Transaction Analysis and Monitoring for a Financial Organization to Determine Suspicious Operations

Description

The client is a leading financial institution renowned for its innovative approach to digital banking. Catering to over 4.5 million users nationally, the bank has established itself as a key player in the financial sector, offering a wide range of services including personal banking, corporate finance, and online banking solutions.

The bank's system is robust, handling over 1.8 million transactions and 5 million actions daily, with a significant user engagement of over 350,000 daily logins.

Industry

Finance & Banking

Challenges

1 / Data integration. Seamlessly integrating various data sources into a unified data lake.

2 / Transaction monitoring. Managing and analyzing the vast number of daily transactions.

3 / User behavior analysis. Understanding client actions and payment details across multiple channels.

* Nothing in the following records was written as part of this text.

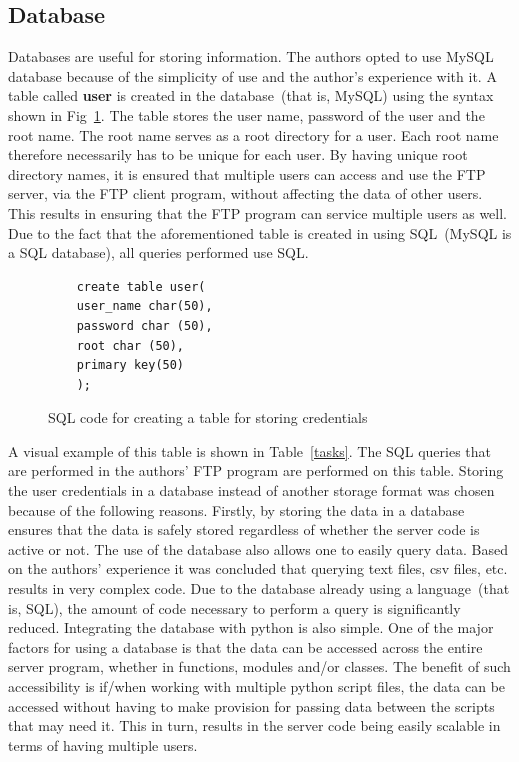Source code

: \documentclass[journal, a4paper]{IEEEtran}
\begin{document}
\subsection{Database}

Databases are useful for storing information. The authors opted to use MySQL database because of the simplicity of use and the author's experience with it. A table called \textbf{user} is created in the database~(that is, MySQL) using the syntax shown in Fig~\ref{sqltable}. The table stores the user name, password of the user and the root name. The root name serves as a root directory for a user. Each root name therefore necessarily has to be unique for each user. By having unique root directory names, it is ensured that multiple users can access and use the FTP server, via the FTP client program, without affecting the data of other users. This results in ensuring that the FTP program can service multiple users as well. Due to the fact that the aforementioned table is created in using SQL~(MySQL is a SQL database), all queries performed use SQL.

\begin{figure}[hbtp]
	\begin{lstlisting}
	create table user(
	user_name char(50),
	password char (50),
	root char (50),
	primary key(50)
	);
	\end{lstlisting}
	\caption{SQL code for creating a table for storing credentials}
	\label {sqltable}
\end{figure}

A visual example of this table is shown in Table~\ref{tasks}. The SQL queries that are performed in the authors' FTP  program are performed on this table. Storing the user credentials in a database instead of another storage format was chosen because of the following reasons. Firstly, by storing the data in a database ensures that the data is safely stored regardless of whether the server code is active or not. The use of the database also allows one to easily query data. Based on the authors' experience it was concluded that querying text files, csv files, etc. results in very complex code. Due to the database already using a language~(that is, SQL), the amount of code necessary to perform a query is significantly reduced. Integrating the database with python is also simple. One of the major factors for using a database is that the data can be accessed across the entire server program, whether in functions, modules and/or classes. The benefit of such accessibility is if/when working with multiple python script files, the data can be accessed without having to make provision for passing data between the scripts that may need it. This in turn, results in the server code being easily scalable in terms of having multiple users.
\end{document}
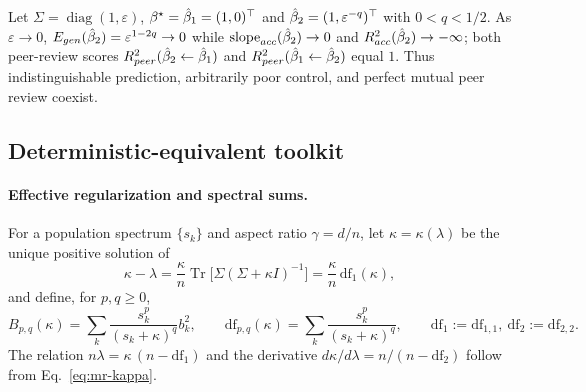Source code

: \begin{example}
\label{ex:mr-dissociation}
Let $\Sigma=\operatorname{diag}(1,\varepsilon)$, ${\beta^{\star}}=\hat{\beta}_1=(1,0)^\top$
and $\hat{\beta}_2=(1,\varepsilon^{-q})^\top$ with $0<q<1/2$.  As
$\varepsilon\to0$, $E_{gen}(\hat{\beta}_2)=\varepsilon^{1-2q}\to0$ while
$\mathrm{slope}_{acc}(\hat{\beta}_2)\to0$ and $R^2_{acc}(\hat{\beta}_2)\to-\infty$; both
peer-review scores $R^2_{peer}(\hat{\beta}_2\leftarrow\hat{\beta}_1)$ and
$R^2_{peer}(\hat{\beta}_1\leftarrow\hat{\beta}_2)$ equal $1$.  
Thus indistinguishable prediction, arbitrarily poor control, and perfect mutual peer review coexist.
\end{example}

\subsection{Deterministic-equivalent toolkit}
\label{sec:mr-toolkit}

\paragraph{Effective regularization and spectral sums.}
For a population spectrum $\{s_k\}$ and aspect ratio $\gamma=d/n$, let
$\kappa=\kappa(\lambda)$ be the unique positive solution of
\begin{equation}
\kappa-\lambda=\frac{\kappa}{n}\operatorname{Tr}\!\big[\Sigma(\Sigma+\kappa I)^{-1}\big]
=\frac{\kappa}{n}\,\mathrm{df}_1(\kappa),
\label{eq:mr-kappa}
\end{equation}
and define, for $p,q\ge0$,
\begin{equation}
B_{p,q}(\kappa)=\sum_k\frac{s_k^p}{(s_k+\kappa)^q}b_k^2,\qquad
\mathrm{df}_{p,q}(\kappa)=\sum_k\frac{s_k^p}{(s_k+\kappa)^q},\qquad
\mathrm{df}_1:=\mathrm{df}_{1,1},\ \mathrm{df}_2:=\mathrm{df}_{2,2}.
\label{eq:mr-spectral-sums}
\end{equation}
The relation $n\lambda=\kappa\,(n-\mathrm{df}_1)$ and the derivative
$d\kappa/d\lambda=n/(n-\mathrm{df}_2)$ follow from Eq.~\ref{eq:mr-kappa}.
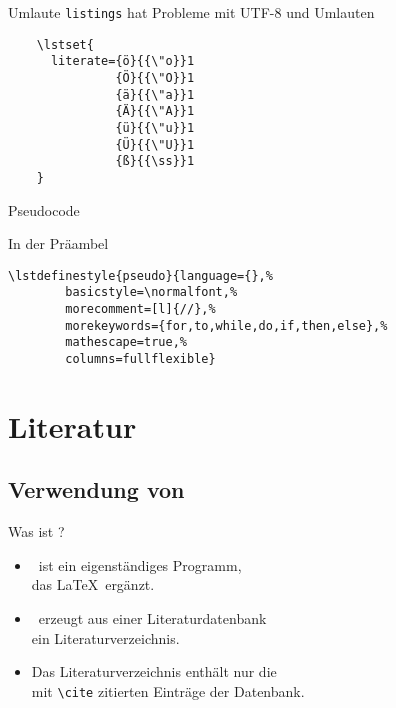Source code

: \begin{Frame}[fragile]{Umlaute}
  \texttt{listings} hat Probleme mit UTF-8 und Umlauten
  \begin{lstlisting}[gobble=4]
    % german umlauts
    \lstset{
      literate={ö}{{\"o}}1
               {Ö}{{\"O}}1
               {ä}{{\"a}}1
               {Ä}{{\"A}}1
               {ü}{{\"u}}1
               {Ü}{{\"U}}1
               {ß}{{\ss}}1
    }
  \end{lstlisting}
\end{Frame}

\begin{Frame}[fragile]{Pseudocode}
  \begin{Block}{In der Präambel}
    \begin{lstlisting}[style=block,gobble=6]
      \lstdefinestyle{pseudo}{language={},%
        basicstyle=\normalfont,%
        morecomment=[l]{//},%
        morekeywords={for,to,while,do,if,then,else},%
        mathescape=true,%
        columns=fullflexible}
    \end{lstlisting}
  \end{Block}

  
  
\end{Frame}

\section{Literatur}

\subsection{Verwendung von \BibTeX}

\begin{Frame}[fragile]{Was ist \BibTeX?}
  \begin{itemize}
    \item \BibTeX\ ist ein \alert{eigenständiges Programm},\\
    das \LaTeX\ ergänzt.
    \item \BibTeX\ erzeugt aus einer \alert{Literaturdatenbank}\\
      ein \alert{Literaturverzeichnis}.
    \item Das Literaturverzeichnis enthält \alert{nur} die\\
      mit \lstinline-\cite- \alert{zitierten Einträge} der Datenbank.
  \end{itemize}
\end{Frame}

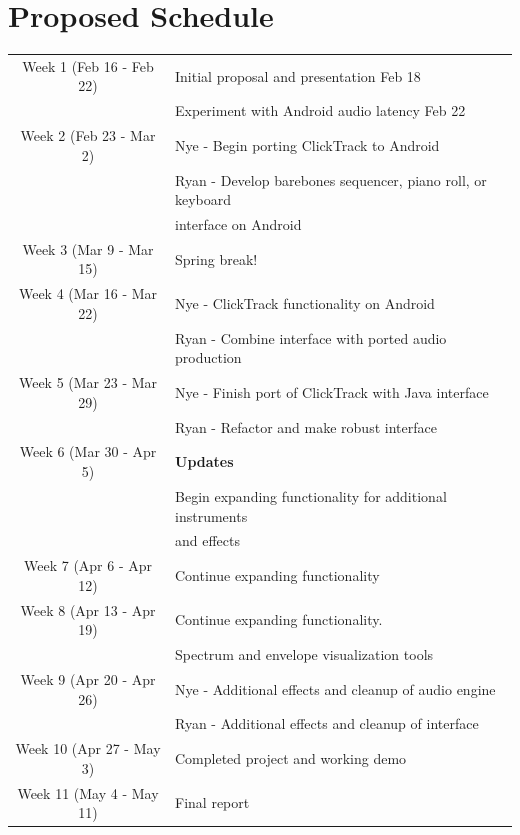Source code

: \documentclass[letterpaper,12pt]{article}
\begin{document}
\section*{Proposed Schedule}

\begin{tabular}{| c || l |}
  \hline 
  Week 1 (Feb 16 - Feb 22) & Initial proposal and presentation Feb 18 \\ 
                           & Experiment with Android audio latency Feb 22 \\ \hline
  Week 2 (Feb 23 - Mar 2)  & Nye - Begin porting ClickTrack to Android \\
                           & Ryan -  Develop barebones sequencer, piano roll, or keyboard \\ &interface on Android \\ \hline
  Week 3 (Mar 9 - Mar 15)  & Spring break!  \\ \hline
  Week 4 (Mar 16 - Mar 22) & Nye - ClickTrack functionality on Android \\ 
                           & Ryan - Combine interface with ported audio production \\ \hline
  Week 5 (Mar 23 - Mar 29) & Nye - Finish port of ClickTrack with Java interface \\
                           & Ryan - Refactor and make robust interface \\ \hline
  Week 6 (Mar 30 - Apr 5)  & \textbf{Updates} \\
                           & Begin expanding functionality for additional instruments \\ & and effects\\ \hline
  Week 7 (Apr 6 - Apr 12)  &  Continue expanding functionality \\ \hline
  Week 8 (Apr 13 - Apr 19) & Continue expanding functionality. \\
                           & Spectrum and envelope visualization tools \\ \hline
  Week 9 (Apr 20 - Apr 26) & Nye - Additional effects and cleanup of audio engine \\
                           & Ryan - Additional effects and cleanup of interface \\ \hline
  Week 10 (Apr 27 - May 3) & Completed project and working demo  \\ \hline
  Week 11 (May 4 - May 11) & Final report  \\ \hline
\end{tabular}
\end{document}

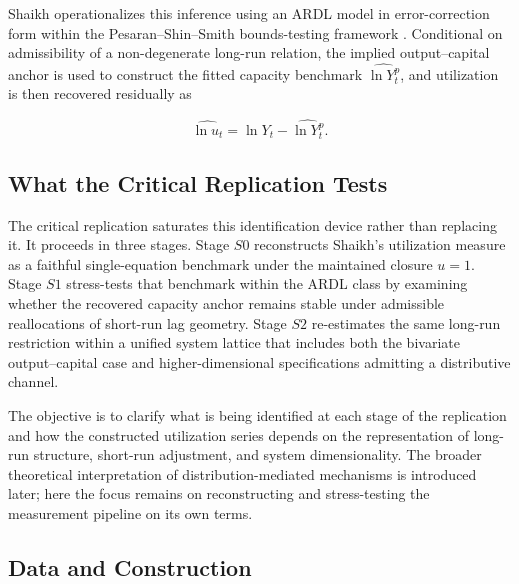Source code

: \documentclass[11pt,a4paper]{article}
\begin{document}
Shaikh operationalizes this inference using an ARDL model in error-correction form
within the Pesaran--Shin--Smith bounds-testing framework \citep{Pesaran2001}. Conditional
on admissibility of a non-degenerate long-run relation, the implied output--capital
anchor is used to construct the fitted capacity benchmark \( \widehat{\ln Y_t^p} \),
and utilization is then recovered residually as

\begin{equation}
	\widehat{\ln u_t} = \ln Y_t - \widehat{\ln Y_t^p}.
\end{equation}

\subsection{What the Critical Replication Tests}

The critical replication saturates this identification device rather than replacing it.
It proceeds in three stages. Stage \( S0 \) reconstructs Shaikh's utilization measure
as a faithful single-equation benchmark under the maintained closure \( u = 1 \).
Stage \( S1 \) stress-tests that benchmark within the ARDL class by examining whether
the recovered capacity anchor remains stable under admissible reallocations of short-run
lag geometry. Stage \( S2 \) re-estimates the same long-run restriction within a unified
system lattice that includes both the bivariate output--capital case and
higher-dimensional specifications admitting a distributive channel.

The objective is to clarify what is being identified at each stage of the replication
and how the constructed utilization series depends on the representation of long-run
structure, short-run adjustment, and system dimensionality. The broader theoretical
interpretation of distribution-mediated mechanisms is introduced later; here the focus
remains on reconstructing and stress-testing the measurement pipeline on its own terms.


\subsection{Data and Construction}
\label{sec:ch3_data}
\end{document}
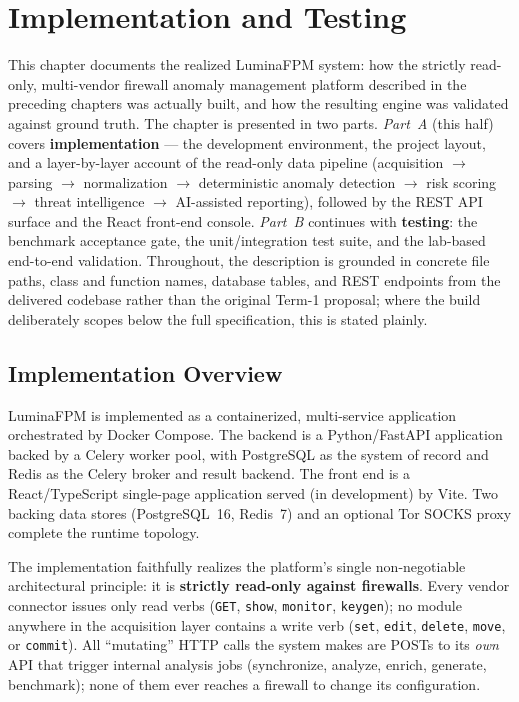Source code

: \documentclass[12pt,a4paper]{report}
\renewcommand{\_}{\textunderscore\allowbreak}
\begin{document}
\chapter{Implementation and Testing}
\label{ch:implementation}

This chapter documents the realized LuminaFPM system: how the strictly read-only, multi-vendor firewall anomaly management platform described in the preceding chapters was actually built, and how the resulting engine was validated against ground truth. The chapter is presented in two parts. \emph{Part~A} (this half) covers \textbf{implementation} --- the development environment, the project layout, and a layer-by-layer account of the read-only data pipeline (acquisition $\rightarrow$ parsing $\rightarrow$ normalization $\rightarrow$ deterministic anomaly detection $\rightarrow$ risk scoring $\rightarrow$ threat intelligence $\rightarrow$ AI-assisted reporting), followed by the REST API surface and the React front-end console. \emph{Part~B} continues with \textbf{testing}: the benchmark acceptance gate, the unit/integration test suite, and the lab-based end-to-end validation. Throughout, the description is grounded in concrete file paths, class and function names, database tables, and REST endpoints from the delivered codebase rather than the original Term-1 proposal; where the build deliberately scopes below the full specification, this is stated plainly.

\section{Implementation Overview}
\label{sec:ch4-impl-overview}

LuminaFPM is implemented as a containerized, multi-service application orchestrated by Docker Compose. The backend is a Python/FastAPI application backed by a Celery worker pool, with PostgreSQL as the system of record and Redis as the Celery broker and result backend. The front end is a React/TypeScript single-page application served (in development) by Vite. Two backing data stores (PostgreSQL~16, Redis~7) and an optional Tor SOCKS proxy complete the runtime topology.

The implementation faithfully realizes the platform's single non-negotiable architectural principle: it is \textbf{strictly read-only against firewalls}. Every vendor connector issues only read verbs (\texttt{GET}, \texttt{show}, \texttt{monitor}, \texttt{keygen}); no module anywhere in the acquisition layer contains a write verb (\texttt{set}, \texttt{edit}, \texttt{delete}, \texttt{move}, or \texttt{commit}). All ``mutating'' HTTP calls the system makes are POSTs to its \emph{own} API that trigger internal analysis jobs (synchronize, analyze, enrich, generate, benchmark); none of them ever reaches a firewall to change its configuration.
\end{document}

4 / Real-time analysis. Ensuring the timely and effective analysis of incoming data for instant decision-making.

5 / Fraud detection. Identifying and preventing suspicious transactions and patterns of money theft.

Goals

1/ Analyze transaction history, client actions, and payment details for insights

2/ Set up predictive analytics

3/ Enhance the monitoring department’s efficiency with an intuitive interface for rule generation and editing

Results

1/ Our service advanced algorithms that enabled instantaneous insights, allowing for real-time fraud detection.

2/ The implementation of predictive analytics within our service allowed for a 90% confidence level in forecasting customer trends, utilizing sophisticated data modeling.

3/ Rounding loss fraud identification. Detected a unique fraud scheme involving multiple small transactions in different currencies, exploiting rounding differences.

4/ Predicted customer financial trends with a 90% confidence level, greatly enhancing foresight in fraud prevention.